> Exercise directions: Work through the lines of the material below, note those with the word "pify", and give their number, nothing else.
(Source material begins)
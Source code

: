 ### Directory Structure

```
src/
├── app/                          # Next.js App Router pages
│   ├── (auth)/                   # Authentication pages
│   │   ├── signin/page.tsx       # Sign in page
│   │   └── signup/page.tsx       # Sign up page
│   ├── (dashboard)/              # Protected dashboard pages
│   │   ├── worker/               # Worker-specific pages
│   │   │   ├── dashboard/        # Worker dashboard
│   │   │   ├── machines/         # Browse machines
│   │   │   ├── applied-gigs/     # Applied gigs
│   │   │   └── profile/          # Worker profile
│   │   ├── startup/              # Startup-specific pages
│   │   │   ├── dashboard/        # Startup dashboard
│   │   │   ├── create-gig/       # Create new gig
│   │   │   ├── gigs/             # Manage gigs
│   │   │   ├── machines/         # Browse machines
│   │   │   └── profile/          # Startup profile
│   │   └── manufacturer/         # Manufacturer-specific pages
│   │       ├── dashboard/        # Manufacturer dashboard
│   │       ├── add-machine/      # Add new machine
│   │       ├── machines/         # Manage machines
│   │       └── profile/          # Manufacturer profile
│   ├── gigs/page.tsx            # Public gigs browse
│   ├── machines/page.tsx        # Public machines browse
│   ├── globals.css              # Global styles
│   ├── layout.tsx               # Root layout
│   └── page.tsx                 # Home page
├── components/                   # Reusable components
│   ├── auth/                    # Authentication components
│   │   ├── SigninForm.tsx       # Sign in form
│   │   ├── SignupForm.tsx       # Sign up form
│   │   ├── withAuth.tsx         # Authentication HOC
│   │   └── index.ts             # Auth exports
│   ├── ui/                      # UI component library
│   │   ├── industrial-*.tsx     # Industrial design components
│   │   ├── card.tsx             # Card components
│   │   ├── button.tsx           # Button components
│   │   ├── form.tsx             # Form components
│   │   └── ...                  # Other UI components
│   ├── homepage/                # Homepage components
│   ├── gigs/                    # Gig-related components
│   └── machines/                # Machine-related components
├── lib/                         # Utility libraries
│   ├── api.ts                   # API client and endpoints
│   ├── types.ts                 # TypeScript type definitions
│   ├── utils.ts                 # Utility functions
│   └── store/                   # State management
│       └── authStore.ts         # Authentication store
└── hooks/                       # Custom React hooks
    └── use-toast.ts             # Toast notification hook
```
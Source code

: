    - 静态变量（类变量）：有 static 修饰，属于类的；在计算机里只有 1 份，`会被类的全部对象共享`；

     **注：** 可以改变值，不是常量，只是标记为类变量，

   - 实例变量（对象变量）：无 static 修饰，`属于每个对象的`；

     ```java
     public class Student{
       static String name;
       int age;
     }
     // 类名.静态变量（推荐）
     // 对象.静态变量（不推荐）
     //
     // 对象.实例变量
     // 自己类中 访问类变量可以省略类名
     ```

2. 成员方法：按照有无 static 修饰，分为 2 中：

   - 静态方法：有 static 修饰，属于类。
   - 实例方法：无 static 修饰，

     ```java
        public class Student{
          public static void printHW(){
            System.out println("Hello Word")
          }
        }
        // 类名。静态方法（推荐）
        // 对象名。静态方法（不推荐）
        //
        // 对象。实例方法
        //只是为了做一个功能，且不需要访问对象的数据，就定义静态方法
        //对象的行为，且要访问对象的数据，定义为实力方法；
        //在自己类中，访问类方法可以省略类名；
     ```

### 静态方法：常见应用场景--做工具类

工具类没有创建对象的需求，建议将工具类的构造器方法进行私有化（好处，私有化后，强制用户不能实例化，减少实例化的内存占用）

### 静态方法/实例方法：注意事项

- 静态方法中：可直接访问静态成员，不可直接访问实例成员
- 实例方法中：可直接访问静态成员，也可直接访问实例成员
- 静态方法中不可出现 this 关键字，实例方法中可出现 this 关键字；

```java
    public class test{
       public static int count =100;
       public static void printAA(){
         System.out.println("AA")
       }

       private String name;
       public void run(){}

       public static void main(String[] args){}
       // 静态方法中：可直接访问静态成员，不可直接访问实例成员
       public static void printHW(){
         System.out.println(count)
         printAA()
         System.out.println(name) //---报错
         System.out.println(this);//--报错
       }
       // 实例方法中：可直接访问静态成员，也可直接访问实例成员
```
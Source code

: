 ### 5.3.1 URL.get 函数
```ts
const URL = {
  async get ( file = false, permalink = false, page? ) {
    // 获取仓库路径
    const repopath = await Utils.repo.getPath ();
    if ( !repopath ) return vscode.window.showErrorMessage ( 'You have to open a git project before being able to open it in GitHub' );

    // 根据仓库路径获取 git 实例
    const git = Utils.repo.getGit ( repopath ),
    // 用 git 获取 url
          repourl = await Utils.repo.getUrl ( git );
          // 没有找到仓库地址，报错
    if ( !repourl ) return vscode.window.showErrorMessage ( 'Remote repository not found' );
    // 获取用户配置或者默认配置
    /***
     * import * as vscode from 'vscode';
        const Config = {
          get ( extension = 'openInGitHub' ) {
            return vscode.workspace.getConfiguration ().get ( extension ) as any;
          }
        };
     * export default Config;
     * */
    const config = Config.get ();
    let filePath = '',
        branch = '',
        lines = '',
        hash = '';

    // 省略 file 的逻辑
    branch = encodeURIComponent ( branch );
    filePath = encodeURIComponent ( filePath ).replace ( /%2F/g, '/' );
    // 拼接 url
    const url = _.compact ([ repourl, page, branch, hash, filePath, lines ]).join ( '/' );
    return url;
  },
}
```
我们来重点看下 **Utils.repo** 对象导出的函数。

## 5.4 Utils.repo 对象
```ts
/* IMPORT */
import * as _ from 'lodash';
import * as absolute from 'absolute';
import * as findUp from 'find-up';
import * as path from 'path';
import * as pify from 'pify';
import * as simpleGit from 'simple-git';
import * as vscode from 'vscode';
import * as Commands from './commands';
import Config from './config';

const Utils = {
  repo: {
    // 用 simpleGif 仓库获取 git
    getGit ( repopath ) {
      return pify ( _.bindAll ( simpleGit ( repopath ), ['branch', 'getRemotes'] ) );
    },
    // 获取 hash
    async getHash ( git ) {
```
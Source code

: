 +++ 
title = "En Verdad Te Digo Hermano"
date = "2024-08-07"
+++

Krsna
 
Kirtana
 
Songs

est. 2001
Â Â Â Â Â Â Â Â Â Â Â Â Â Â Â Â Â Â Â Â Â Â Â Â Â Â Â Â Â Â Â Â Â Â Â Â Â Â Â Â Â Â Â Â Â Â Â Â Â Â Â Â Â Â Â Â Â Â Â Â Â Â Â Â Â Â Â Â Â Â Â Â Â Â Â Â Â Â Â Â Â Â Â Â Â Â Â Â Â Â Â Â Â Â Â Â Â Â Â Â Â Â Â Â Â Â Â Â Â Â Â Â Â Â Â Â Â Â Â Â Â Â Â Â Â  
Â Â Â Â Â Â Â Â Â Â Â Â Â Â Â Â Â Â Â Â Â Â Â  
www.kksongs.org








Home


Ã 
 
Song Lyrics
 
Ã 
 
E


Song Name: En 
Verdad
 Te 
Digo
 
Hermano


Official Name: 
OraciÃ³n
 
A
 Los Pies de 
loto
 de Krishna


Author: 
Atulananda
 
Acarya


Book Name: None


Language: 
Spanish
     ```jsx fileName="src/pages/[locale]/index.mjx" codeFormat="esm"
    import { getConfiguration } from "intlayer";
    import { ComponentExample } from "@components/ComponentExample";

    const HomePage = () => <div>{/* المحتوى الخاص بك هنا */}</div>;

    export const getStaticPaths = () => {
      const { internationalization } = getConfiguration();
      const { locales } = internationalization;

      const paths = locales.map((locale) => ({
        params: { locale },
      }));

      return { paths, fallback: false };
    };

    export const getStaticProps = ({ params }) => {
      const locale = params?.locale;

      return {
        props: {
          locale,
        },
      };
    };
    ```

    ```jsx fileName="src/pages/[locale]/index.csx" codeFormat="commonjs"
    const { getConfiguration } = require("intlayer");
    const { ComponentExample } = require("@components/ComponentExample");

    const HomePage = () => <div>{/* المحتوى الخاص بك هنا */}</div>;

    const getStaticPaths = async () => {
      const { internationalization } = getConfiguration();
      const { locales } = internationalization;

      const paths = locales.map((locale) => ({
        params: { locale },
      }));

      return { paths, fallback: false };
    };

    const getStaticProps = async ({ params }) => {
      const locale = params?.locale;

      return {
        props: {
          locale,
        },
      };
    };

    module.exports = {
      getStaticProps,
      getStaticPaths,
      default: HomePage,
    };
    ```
(Source material ends)
> Written answer: 2